TASK GOAL
Reproduce only the lines of the material below that start at the line containing "Users might want" and stop at the line containing "Users will want to get". Keep both end lines.

DATA IN THIS EXERCISE
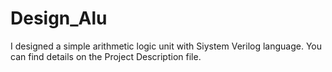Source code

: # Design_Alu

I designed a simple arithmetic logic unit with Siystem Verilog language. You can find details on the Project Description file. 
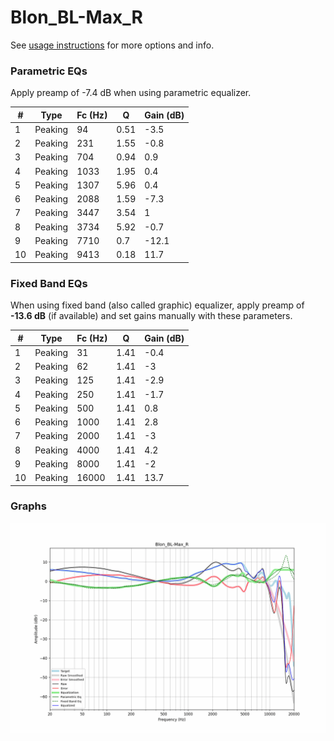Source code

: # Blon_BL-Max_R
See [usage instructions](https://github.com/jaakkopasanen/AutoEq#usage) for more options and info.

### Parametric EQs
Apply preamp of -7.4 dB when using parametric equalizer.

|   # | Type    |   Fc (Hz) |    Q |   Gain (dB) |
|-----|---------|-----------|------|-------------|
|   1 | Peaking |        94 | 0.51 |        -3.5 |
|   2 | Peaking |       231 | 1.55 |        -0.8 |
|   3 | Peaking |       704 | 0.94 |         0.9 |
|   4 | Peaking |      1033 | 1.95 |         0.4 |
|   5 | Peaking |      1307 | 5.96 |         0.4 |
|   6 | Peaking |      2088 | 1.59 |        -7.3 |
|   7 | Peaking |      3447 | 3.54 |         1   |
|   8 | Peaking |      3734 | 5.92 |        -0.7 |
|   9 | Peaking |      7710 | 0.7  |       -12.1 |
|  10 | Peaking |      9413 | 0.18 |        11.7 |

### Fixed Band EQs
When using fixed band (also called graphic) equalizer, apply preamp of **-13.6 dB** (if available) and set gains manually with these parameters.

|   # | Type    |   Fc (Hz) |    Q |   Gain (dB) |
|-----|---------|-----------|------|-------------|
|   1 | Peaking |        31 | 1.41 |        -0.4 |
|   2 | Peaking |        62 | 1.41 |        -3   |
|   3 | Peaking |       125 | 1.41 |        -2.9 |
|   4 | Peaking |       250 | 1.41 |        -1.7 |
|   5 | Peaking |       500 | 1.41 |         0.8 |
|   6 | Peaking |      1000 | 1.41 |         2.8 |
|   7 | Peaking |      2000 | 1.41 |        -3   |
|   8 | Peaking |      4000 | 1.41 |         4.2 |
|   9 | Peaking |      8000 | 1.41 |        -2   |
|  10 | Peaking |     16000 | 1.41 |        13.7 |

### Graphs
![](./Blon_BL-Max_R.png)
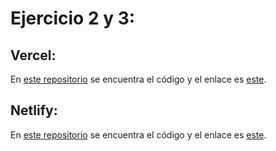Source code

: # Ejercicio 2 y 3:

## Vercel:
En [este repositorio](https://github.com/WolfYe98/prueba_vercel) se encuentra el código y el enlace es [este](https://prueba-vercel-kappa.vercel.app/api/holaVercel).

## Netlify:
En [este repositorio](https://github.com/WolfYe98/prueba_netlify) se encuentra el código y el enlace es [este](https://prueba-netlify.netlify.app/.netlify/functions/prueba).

...

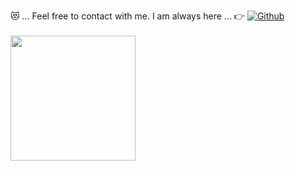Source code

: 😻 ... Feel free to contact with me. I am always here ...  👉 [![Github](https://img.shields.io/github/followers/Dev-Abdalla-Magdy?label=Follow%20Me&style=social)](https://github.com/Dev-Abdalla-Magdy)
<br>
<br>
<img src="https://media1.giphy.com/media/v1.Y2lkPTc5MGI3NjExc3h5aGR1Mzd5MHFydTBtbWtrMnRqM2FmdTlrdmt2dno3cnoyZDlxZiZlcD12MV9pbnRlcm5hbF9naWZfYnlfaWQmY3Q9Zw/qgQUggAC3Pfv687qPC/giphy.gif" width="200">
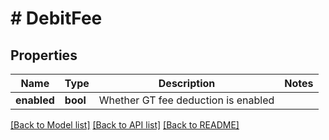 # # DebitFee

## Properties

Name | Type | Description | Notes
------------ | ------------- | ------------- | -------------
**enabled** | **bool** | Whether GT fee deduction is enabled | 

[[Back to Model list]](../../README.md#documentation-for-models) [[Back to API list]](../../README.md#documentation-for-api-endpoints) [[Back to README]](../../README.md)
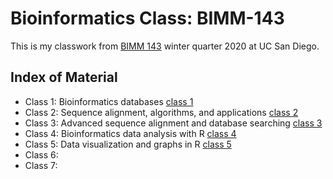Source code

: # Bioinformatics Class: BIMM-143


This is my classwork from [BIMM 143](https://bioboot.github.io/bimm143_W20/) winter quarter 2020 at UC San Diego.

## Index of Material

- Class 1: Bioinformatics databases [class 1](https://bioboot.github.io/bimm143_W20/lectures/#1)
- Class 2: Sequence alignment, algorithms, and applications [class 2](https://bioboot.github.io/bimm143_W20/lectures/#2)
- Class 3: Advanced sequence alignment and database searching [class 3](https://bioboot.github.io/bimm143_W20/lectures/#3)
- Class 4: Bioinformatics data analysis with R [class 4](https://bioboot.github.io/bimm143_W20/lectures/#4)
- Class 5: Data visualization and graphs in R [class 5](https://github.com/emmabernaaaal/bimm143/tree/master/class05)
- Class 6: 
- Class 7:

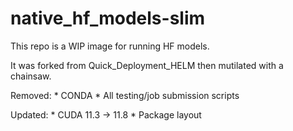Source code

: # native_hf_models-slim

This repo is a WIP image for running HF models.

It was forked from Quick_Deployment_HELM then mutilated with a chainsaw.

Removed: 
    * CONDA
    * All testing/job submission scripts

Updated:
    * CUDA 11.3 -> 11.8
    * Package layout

==

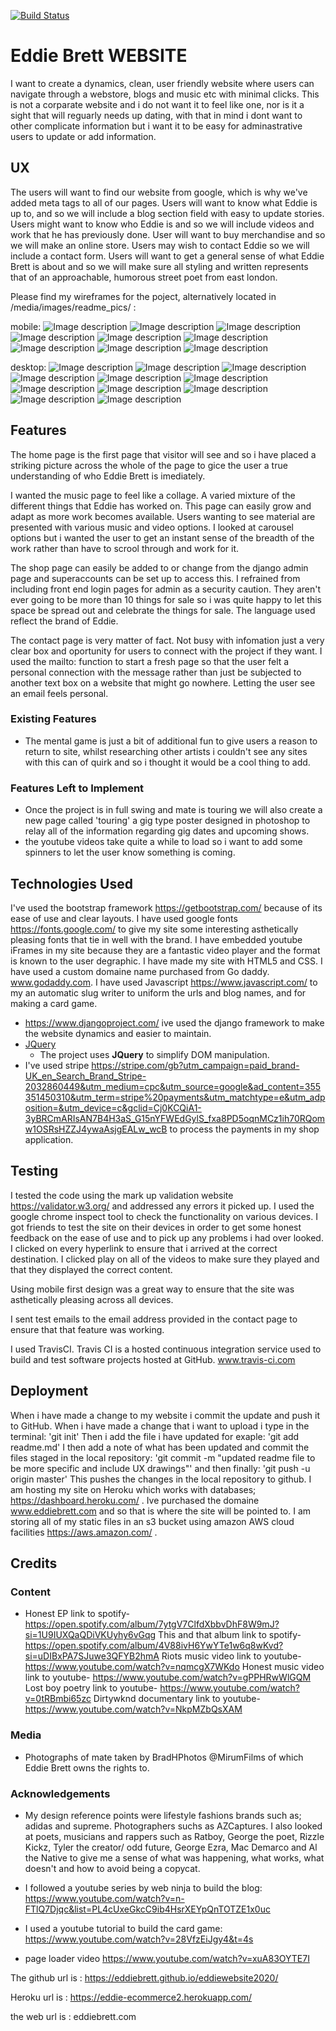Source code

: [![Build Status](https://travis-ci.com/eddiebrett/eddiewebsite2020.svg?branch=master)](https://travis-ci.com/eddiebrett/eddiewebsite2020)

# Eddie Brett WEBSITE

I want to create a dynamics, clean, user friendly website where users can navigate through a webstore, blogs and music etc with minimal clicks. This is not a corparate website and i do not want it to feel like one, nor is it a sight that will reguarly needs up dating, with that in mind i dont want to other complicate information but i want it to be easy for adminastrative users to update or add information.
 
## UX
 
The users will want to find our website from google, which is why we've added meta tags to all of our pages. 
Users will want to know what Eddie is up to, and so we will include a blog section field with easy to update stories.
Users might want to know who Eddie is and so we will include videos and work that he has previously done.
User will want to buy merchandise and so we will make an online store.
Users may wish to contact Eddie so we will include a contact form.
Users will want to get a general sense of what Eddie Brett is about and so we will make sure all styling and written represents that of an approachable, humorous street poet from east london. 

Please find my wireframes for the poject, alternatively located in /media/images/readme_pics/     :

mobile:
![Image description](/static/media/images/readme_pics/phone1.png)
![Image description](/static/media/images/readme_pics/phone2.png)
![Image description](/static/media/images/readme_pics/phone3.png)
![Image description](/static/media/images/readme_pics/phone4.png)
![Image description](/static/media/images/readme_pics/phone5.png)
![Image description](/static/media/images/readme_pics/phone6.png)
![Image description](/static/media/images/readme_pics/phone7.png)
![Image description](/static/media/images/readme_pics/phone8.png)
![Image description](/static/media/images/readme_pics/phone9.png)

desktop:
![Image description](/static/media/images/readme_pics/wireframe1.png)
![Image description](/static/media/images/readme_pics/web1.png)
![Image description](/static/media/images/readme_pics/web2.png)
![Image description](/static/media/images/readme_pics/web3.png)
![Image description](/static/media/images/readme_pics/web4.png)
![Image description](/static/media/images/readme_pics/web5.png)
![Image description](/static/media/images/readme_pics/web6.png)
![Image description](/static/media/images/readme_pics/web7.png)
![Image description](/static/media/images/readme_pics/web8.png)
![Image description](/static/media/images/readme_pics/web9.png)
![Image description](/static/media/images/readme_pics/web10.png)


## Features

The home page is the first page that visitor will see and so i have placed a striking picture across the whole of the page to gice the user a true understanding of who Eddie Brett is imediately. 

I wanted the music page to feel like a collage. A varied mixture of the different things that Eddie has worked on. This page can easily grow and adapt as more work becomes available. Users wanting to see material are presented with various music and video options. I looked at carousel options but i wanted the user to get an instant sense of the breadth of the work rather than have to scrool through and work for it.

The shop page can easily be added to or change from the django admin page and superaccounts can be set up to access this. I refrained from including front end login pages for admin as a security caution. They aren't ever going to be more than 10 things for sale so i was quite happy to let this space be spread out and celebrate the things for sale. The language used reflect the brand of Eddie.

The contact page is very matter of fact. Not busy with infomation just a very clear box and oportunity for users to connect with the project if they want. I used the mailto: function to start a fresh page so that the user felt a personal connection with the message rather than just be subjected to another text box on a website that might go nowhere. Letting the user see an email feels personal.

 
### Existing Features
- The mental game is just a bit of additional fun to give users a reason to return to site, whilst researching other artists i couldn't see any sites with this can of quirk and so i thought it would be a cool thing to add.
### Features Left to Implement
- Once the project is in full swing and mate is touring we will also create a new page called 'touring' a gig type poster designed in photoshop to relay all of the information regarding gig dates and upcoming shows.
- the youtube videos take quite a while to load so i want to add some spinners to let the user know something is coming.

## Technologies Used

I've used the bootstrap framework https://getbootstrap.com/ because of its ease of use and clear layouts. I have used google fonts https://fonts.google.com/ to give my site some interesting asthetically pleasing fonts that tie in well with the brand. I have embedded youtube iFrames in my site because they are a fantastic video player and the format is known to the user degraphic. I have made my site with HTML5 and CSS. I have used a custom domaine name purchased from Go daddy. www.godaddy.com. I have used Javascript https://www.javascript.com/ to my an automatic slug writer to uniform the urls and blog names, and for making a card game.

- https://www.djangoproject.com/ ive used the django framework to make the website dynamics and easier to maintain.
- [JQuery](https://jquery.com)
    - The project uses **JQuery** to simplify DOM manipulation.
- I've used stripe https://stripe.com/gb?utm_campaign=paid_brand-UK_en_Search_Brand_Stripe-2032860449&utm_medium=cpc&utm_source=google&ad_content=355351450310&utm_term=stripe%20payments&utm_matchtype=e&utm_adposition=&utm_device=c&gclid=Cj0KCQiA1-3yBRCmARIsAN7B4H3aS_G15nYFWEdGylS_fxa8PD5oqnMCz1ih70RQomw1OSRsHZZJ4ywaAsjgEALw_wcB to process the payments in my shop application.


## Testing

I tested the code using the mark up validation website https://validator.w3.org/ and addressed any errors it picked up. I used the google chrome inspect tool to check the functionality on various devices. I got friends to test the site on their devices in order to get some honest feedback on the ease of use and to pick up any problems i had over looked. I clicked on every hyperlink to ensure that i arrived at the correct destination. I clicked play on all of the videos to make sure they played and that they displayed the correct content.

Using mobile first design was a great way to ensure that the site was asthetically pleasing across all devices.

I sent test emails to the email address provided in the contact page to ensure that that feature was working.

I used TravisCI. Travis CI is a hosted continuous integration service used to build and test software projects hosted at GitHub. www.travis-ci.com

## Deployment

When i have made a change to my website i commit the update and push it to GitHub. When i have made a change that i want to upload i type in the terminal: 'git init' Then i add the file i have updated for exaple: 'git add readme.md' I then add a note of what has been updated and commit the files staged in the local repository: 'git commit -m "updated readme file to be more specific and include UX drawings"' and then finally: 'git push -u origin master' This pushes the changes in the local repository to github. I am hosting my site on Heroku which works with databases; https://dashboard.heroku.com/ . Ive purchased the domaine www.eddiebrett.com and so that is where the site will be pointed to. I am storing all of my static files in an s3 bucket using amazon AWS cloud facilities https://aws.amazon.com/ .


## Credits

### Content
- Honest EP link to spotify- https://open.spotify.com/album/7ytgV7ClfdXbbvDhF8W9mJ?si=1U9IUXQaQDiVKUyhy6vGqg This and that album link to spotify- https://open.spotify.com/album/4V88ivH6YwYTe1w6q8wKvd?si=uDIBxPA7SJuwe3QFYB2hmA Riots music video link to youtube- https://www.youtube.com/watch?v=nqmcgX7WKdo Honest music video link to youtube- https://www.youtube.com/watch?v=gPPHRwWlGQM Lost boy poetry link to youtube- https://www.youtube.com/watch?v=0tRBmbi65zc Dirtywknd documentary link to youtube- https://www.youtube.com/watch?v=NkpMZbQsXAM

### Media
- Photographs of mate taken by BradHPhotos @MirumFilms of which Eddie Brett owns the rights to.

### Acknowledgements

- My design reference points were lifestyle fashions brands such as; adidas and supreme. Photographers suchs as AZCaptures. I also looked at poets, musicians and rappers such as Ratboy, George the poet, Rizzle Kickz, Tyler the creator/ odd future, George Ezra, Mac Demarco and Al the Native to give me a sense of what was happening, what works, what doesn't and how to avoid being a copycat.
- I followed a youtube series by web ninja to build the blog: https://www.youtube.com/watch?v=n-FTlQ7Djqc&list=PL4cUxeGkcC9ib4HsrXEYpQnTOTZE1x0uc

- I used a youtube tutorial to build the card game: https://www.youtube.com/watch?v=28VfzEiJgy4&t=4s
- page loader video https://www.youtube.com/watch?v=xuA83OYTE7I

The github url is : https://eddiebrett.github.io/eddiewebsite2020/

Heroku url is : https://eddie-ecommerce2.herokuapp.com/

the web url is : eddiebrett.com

RESPONSE TO THE EXERCISE
Users might want to know who Eddie is and so we will include videos and work that he has previously done.
User will want to buy merchandise and so we will make an online store.
Users may wish to contact Eddie so we will include a contact form.
Users will want to get a general sense of what Eddie Brett is about and so we will make sure all styling and written represents that of an approachable, humorous street poet from east london. 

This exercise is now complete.